**Data under study:**
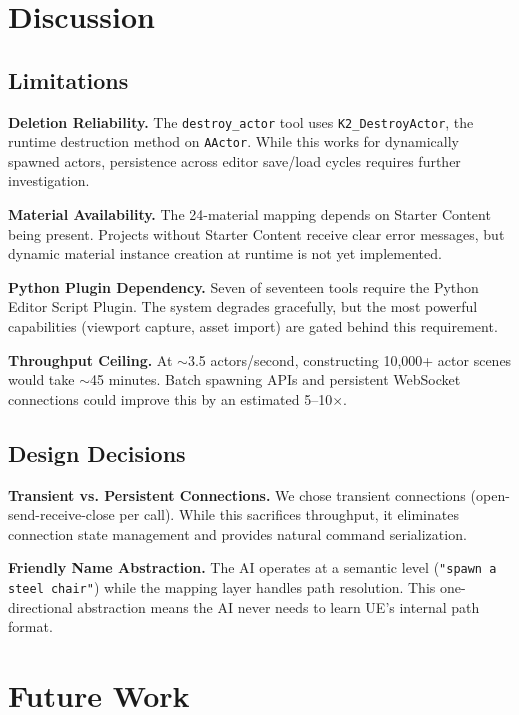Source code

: \documentclass[conference]{IEEEtran}
\begin{document}
\section{Discussion}

\subsection{Limitations}

\textbf{Deletion Reliability.} The \texttt{destroy\_actor} tool uses \texttt{K2\_DestroyActor}, the runtime destruction method on \texttt{AActor}. While this works for dynamically spawned actors, persistence across editor save/load cycles requires further investigation.

\textbf{Material Availability.} The 24-material mapping depends on Starter Content being present. Projects without Starter Content receive clear error messages, but dynamic material instance creation at runtime is not yet implemented.

\textbf{Python Plugin Dependency.} Seven of seventeen tools require the Python Editor Script Plugin. The system degrades gracefully, but the most powerful capabilities (viewport capture, asset import) are gated behind this requirement.

\textbf{Throughput Ceiling.} At $\sim$3.5 actors/second, constructing 10,000+ actor scenes would take $\sim$45 minutes. Batch spawning APIs and persistent WebSocket connections could improve this by an estimated 5--10$\times$.

\subsection{Design Decisions}

\textbf{Transient vs. Persistent Connections.} We chose transient connections (open-send-receive-close per call). While this sacrifices throughput, it eliminates connection state management and provides natural command serialization.

\textbf{Friendly Name Abstraction.} The AI operates at a semantic level (\texttt{"spawn a steel chair"}) while the mapping layer handles path resolution. This one-directional abstraction means the AI never needs to learn UE's internal path format.

\section{Future Work}
\end{document}
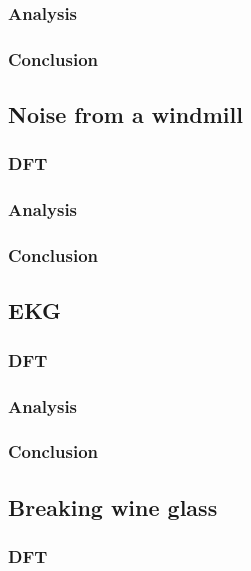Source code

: \subsubsection{Analysis}



\subsubsection{Conclusion}

\subsection{Noise from a windmill}
\subsubsection{DFT}

\subsubsection{Analysis}

\subsubsection{Conclusion}

\subsection{EKG}
\subsubsection{DFT}

\subsubsection{Analysis}

\subsubsection{Conclusion}

\subsection{Breaking wine glass}
\subsubsection{DFT}

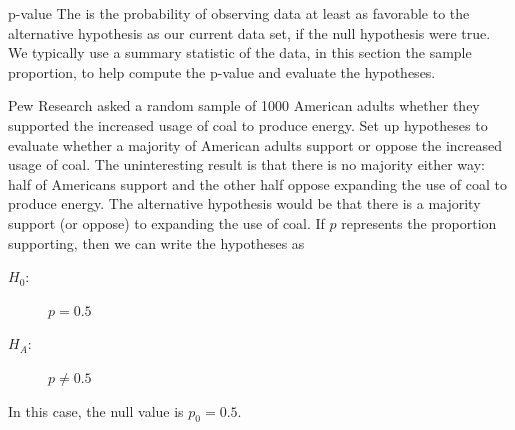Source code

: \begin{onebox}{p-value}
  The 
  is the probability of observing data at least as favorable
  to the alternative hypothesis as our current data set,
  if the null hypothesis were true. We typically use a summary
  statistic of the data, in this section the sample proportion,
  to help compute the p-value and evaluate the hypotheses.
\end{onebox}



\begin{examplewrap}
\begin{nexample}{Pew Research asked a random sample of 1000 American
    adults whether they supported the increased usage of coal to
    produce energy.
    Set up hypotheses to evaluate whether
    a majority of American adults support or oppose
    the increased usage of coal.}
  The uninteresting result is that there is no majority either way:
  half of Americans support and the other half oppose expanding the
  use of coal to produce energy. The alternative hypothesis would
  be that there is a majority support (or oppose) to expanding the
  use of coal. If $p$ represents the proportion supporting, then
  we can write the hypotheses as
  \begin{description}
    \item[$H_0$:] $p = 0.5$
    \item[$H_A$:] $p \neq 0.5$
  \end{description}
  In this case, the null value is $p_0 = 0.5$.
\end{nexample}
\end{examplewrap}

\newcommand{\pewcoalpollsize}{1000}
\newcommand{\pewcoalpollprop}{0.370}
\newcommand{\pewcoalpollpropcomplement}{0.630}
\newcommand{\pewcoalpollpercent}{37.0}
\newcommand{\pewcoalpollpercentcomplement}{63.0}
\newcommand{\pewcoalpollcount}{370}
\newcommand{\pewcoalpollcountcomplement}{630}
\newcommand{\pewcoalpollse}{0.0153}
\newcommand{\pewcoalpollnullvalue}{0.5}
\newcommand{\pewcoalpollnullse}{0.016}

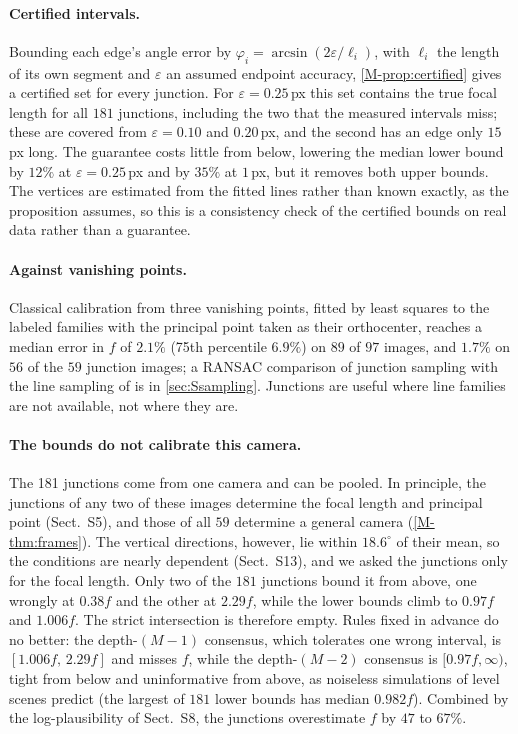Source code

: \paragraph{Certified intervals.} Bounding each edge's angle error by $\varphi_i=\arcsin(2\varepsilon/\ell_i)$, with $\ell_i$ the length of its own segment and $\varepsilon$ an assumed endpoint accuracy, \cref{M-prop:certified} gives a certified set for every junction. For $\varepsilon=0.25$\,px this set contains the true focal length for all $181$ junctions, including the two that the measured intervals miss; these are covered from $\varepsilon=0.10$ and $0.20$\,px, and the second has an edge only $15$\,px long. The guarantee costs little from below, lowering the median lower bound by $12\%$ at $\varepsilon=0.25$\,px and by $35\%$ at $1$\,px, but it removes both upper bounds. The vertices are estimated from the fitted lines rather than known exactly, as the proposition assumes, so this is a consistency check of the certified bounds on real data rather than a guarantee.

\paragraph{Against vanishing points.} Classical calibration from three vanishing points, fitted by least squares to the labeled families with the principal point taken as their orthocenter, reaches a median error in $f$ of $2.1\%$ (75th percentile $6.9\%$) on $89$ of $97$ images, and $1.7\%$ on $56$ of the $59$ junction images; a RANSAC comparison of junction sampling with the line sampling of \citet{wildenauer2012} is in \cref{sec:Ssampling}. Junctions are useful where line families are not available, not where they are.

\paragraph{The bounds do not calibrate this camera.} The 181 junctions come from one camera and can be pooled. In principle, the junctions of any two of these images determine the focal length and principal point (Sect.~S5), and those of all $59$ determine a general camera (\cref{M-thm:frames}). The vertical directions, however, lie within $18.6^\circ$ of their mean, so the conditions are nearly dependent (Sect.~S13), and we asked the junctions only for the focal length. Only two of the $181$ junctions bound it from above, one wrongly at $0.38f$ and the other at $2.29f$, while the lower bounds climb to $0.97f$ and $1.006f$. The strict intersection is therefore empty. Rules fixed in advance do no better: the depth-$(M-1)$ consensus, which tolerates one wrong interval, is $[1.006f,\,2.29f]$ and misses $f$, while the depth-$(M-2)$ consensus is $[0.97f,\infty)$, tight from below and uninformative from above, as noiseless simulations of level scenes predict (the largest of $181$ lower bounds has median $0.982f$). Combined by the log-plausibility of Sect.~S8, the junctions overestimate $f$ by $47$ to $67\%$.

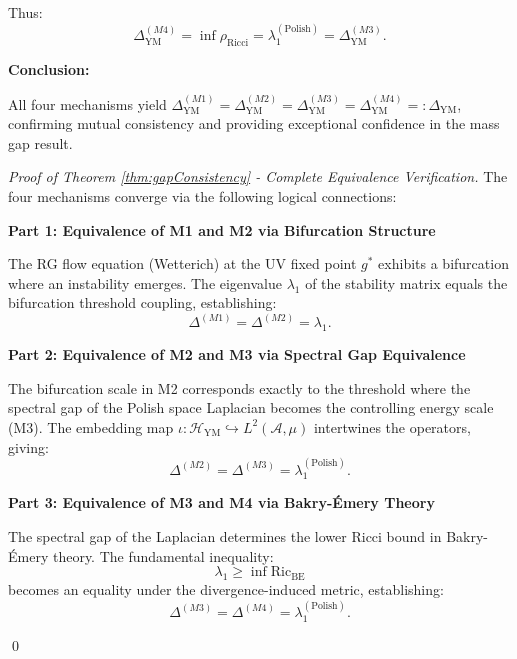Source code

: \begin{theorem}
\begin{enumerate}
Thus:
\begin{equation}
\Delta_{\mathrm{YM}}^{(M4)} = \inf \rho_{\mathrm{Ricci}} = \lambda_1^{(\text{Polish})} = \Delta_{\mathrm{YM}}^{(M3)}.
\end{equation}

\end{enumerate}

\textbf{Conclusion:}

All four mechanisms yield $\Delta_{\mathrm{YM}}^{(M1)} = \Delta_{\mathrm{YM}}^{(M2)} = \Delta_{\mathrm{YM}}^{(M3)} = \Delta_{\mathrm{YM}}^{(M4)} =: \Delta_{\mathrm{YM}}$, confirming mutual consistency and providing exceptional confidence in the mass gap result.

\begin{proof}[Proof of Theorem \ref{thm:gapConsistency} - Complete Equivalence Verification]

The four mechanisms converge via the following logical connections:

\textbf{Part 1: Equivalence of M1 and M2 via Bifurcation Structure}

The RG flow equation (Wetterich) at the UV fixed point $g^*$ exhibits a bifurcation where an instability emerges. The eigenvalue $\lambda_1$ of the stability matrix equals the bifurcation threshold coupling, establishing:
\begin{equation}
\Delta^{(M1)} = \Delta^{(M2)} = \lambda_1.
\end{equation}

\textbf{Part 2: Equivalence of M2 and M3 via Spectral Gap Equivalence}

The bifurcation scale in M2 corresponds exactly to the threshold where the spectral gap of the Polish space Laplacian becomes the controlling energy scale (M3). The embedding map $\iota: \mathcal{H}_{\mathrm{YM}} \hookrightarrow L^2(\mathcal{A}, \mu)$ intertwines the operators, giving:
\begin{equation}
\Delta^{(M2)} = \Delta^{(M3)} = \lambda_1^{(\text{Polish})}.
\end{equation}

\textbf{Part 3: Equivalence of M3 and M4 via Bakry-Émery Theory}

The spectral gap of the Laplacian determines the lower Ricci bound in Bakry-Émery theory. The fundamental inequality:
\begin{equation}
\lambda_1 \geq \inf \text{Ric}_{\mathrm{BE}}
\end{equation}
becomes an equality under the divergence-induced metric, establishing:
\begin{equation}
\Delta^{(M3)} = \Delta^{(M4)} = \lambda_1^{(\text{Polish})}.
\end{equation}

\qed

\end{proof}

\end{theorem}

**Directions:** Copy out only the lines from the one containing "3: Equivalence of" down to the last line of the material, keeping both ends.

**Answer box:**
\textbf{Part 3: Equivalence of M3 and M4 via Bakry-Émery Theory}

The spectral gap of the Laplacian determines the lower Ricci bound in Bakry-Émery theory. The fundamental inequality:
\begin{equation}
\lambda_1 \geq \inf \text{Ric}_{\mathrm{BE}}
\end{equation}
becomes an equality under the divergence-induced metric, establishing:
\begin{equation}
\Delta^{(M3)} = \Delta^{(M4)} = \lambda_1^{(\text{Polish})}.
\end{equation}

\qed

\end{proof}

\end{theorem}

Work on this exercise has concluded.